■ AVAILABLE DATA ■
◆ ◆ ◆ ◆ ◆

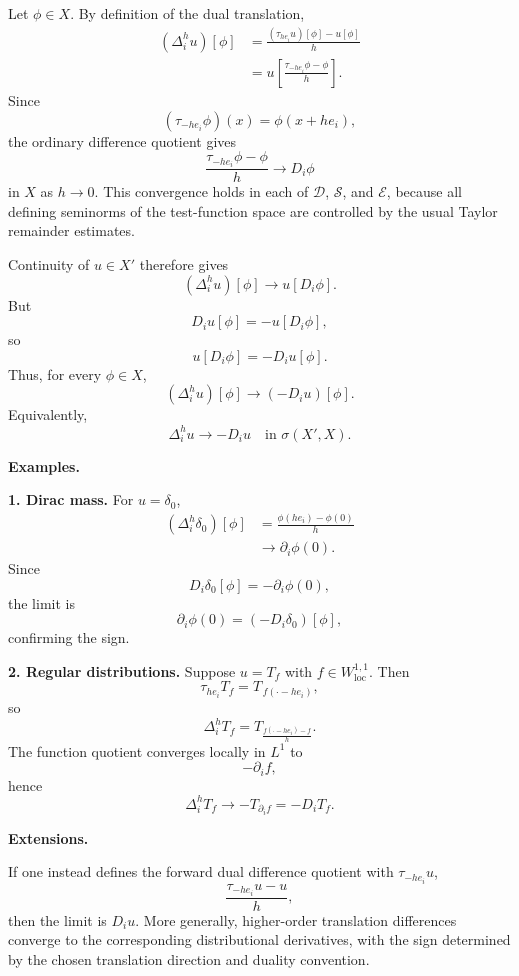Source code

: \begin{solution}

Let \(\phi\in X\). By definition of the dual translation,
\[
\begin{aligned}
(\Delta_i^h u)[\phi]
&=
\frac{(\tau_{he_i}u)[\phi]-u[\phi]}{h}\\
&=
u\!\left[
\frac{\tau_{-he_i}\phi-\phi}{h}
\right].
\end{aligned}
\]
Since
\[
(\tau_{-he_i}\phi)(x)
=
\phi(x+he_i),
\]
the ordinary difference quotient gives
\[
\frac{\tau_{-he_i}\phi-\phi}{h}
\longrightarrow
D_i\phi
\]
in \(X\) as \(h\to0\). This convergence holds in each of
\(\mathcal D\), \(\mathcal S\), and \(\mathcal E\), because all defining
seminorms of the test-function space are controlled by the usual Taylor
remainder estimates.

Continuity of \(u\in X'\) therefore gives
\[
(\Delta_i^h u)[\phi]
\longrightarrow
u[D_i\phi].
\]
But
\[
D_i u[\phi]
=
-u[D_i\phi],
\]
so
\[
u[D_i\phi]
=
-D_i u[\phi].
\]
Thus, for every \(\phi\in X\),
\[
(\Delta_i^h u)[\phi]
\longrightarrow
(-D_i u)[\phi].
\]
Equivalently,
\[
\boxed{
\Delta_i^h u
\longrightarrow
-D_i u
\quad\text{in }\sigma(X',X).}
\]

\medskip
\noindent\textbf{Examples.}

\textbf{1. Dirac mass.}
For \(u=\delta_0\),
\[
\begin{aligned}
(\Delta_i^h\delta_0)[\phi]
&=
\frac{\phi(he_i)-\phi(0)}{h}\\
&\longrightarrow
\partial_i\phi(0).
\end{aligned}
\]
Since
\[
D_i\delta_0[\phi]
=
-\partial_i\phi(0),
\]
the limit is
\[
\partial_i\phi(0)
=
(-D_i\delta_0)[\phi],
\]
confirming the sign.

\textbf{2. Regular distributions.}
Suppose \(u=T_f\) with \(f\in W^{1,1}_{\mathrm{loc}}\). Then
\[
\tau_{he_i}T_f
=
T_{\,f(\cdot-he_i)},
\]
so
\[
\Delta_i^h T_f
=
T_{
\frac{f(\cdot-he_i)-f}{h}
}.
\]
The function quotient converges locally in \(L^1\) to
\[
-\partial_i f,
\]
hence
\[
\Delta_i^hT_f
\longrightarrow
-T_{\partial_i f}
=
-D_iT_f.
\]

\medskip
\noindent\textbf{Extensions.}

If one instead defines the forward dual difference quotient with
\(\tau_{-he_i}u\),
\[
\frac{\tau_{-he_i}u-u}{h},
\]
then the limit is \(D_i u\). More generally, higher-order translation
differences converge to the corresponding distributional derivatives,
with the sign determined by the chosen translation direction and duality
convention.
\end{solution}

◆ ◆ ◆ ◆ ◆

■ WORK TASK ■
Reproduce each line of the records exactly, omitting any picture.

■ RESPONSE AREA ■
Source code

: \begin{solution}

Let \(\phi\in X\). By definition of the dual translation,
\[
\begin{aligned}
(\Delta_i^h u)[\phi]
&=
\frac{(\tau_{he_i}u)[\phi]-u[\phi]}{h}\\
&=
u\!\left[
\frac{\tau_{-he_i}\phi-\phi}{h}
\right].
\end{aligned}
\]
Since
\[
(\tau_{-he_i}\phi)(x)
=
\phi(x+he_i),
\]
the ordinary difference quotient gives
\[
\frac{\tau_{-he_i}\phi-\phi}{h}
\longrightarrow
D_i\phi
\]
in \(X\) as \(h\to0\). This convergence holds in each of
\(\mathcal D\), \(\mathcal S\), and \(\mathcal E\), because all defining
seminorms of the test-function space are controlled by the usual Taylor
remainder estimates.

Continuity of \(u\in X'\) therefore gives
\[
(\Delta_i^h u)[\phi]
\longrightarrow
u[D_i\phi].
\]
But
\[
D_i u[\phi]
=
-u[D_i\phi],
\]
so
\[
u[D_i\phi]
=
-D_i u[\phi].
\]
Thus, for every \(\phi\in X\),
\[
(\Delta_i^h u)[\phi]
\longrightarrow
(-D_i u)[\phi].
\]
Equivalently,
\[
\boxed{
\Delta_i^h u
\longrightarrow
-D_i u
\quad\text{in }\sigma(X',X).}
\]

\medskip
\noindent\textbf{Examples.}

\textbf{1. Dirac mass.}
For \(u=\delta_0\),
\[
\begin{aligned}
(\Delta_i^h\delta_0)[\phi]
&=
\frac{\phi(he_i)-\phi(0)}{h}\\
&\longrightarrow
\partial_i\phi(0).
\end{aligned}
\]
Since
\[
D_i\delta_0[\phi]
=
-\partial_i\phi(0),
\]
the limit is
\[
\partial_i\phi(0)
=
(-D_i\delta_0)[\phi],
\]
confirming the sign.

\textbf{2. Regular distributions.}
Suppose \(u=T_f\) with \(f\in W^{1,1}_{\mathrm{loc}}\). Then
\[
\tau_{he_i}T_f
=
T_{\,f(\cdot-he_i)},
\]
so
\[
\Delta_i^h T_f
=
T_{
\frac{f(\cdot-he_i)-f}{h}
}.
\]
The function quotient converges locally in \(L^1\) to
\[
-\partial_i f,
\]
hence
\[
\Delta_i^hT_f
\longrightarrow
-T_{\partial_i f}
=
-D_iT_f.
\]

\medskip
\noindent\textbf{Extensions.}

If one instead defines the forward dual difference quotient with
\(\tau_{-he_i}u\),
\[
\frac{\tau_{-he_i}u-u}{h},
\]
then the limit is \(D_i u\). More generally, higher-order translation
differences converge to the corresponding distributional derivatives,
with the sign determined by the chosen translation direction and duality
convention.
\end{solution}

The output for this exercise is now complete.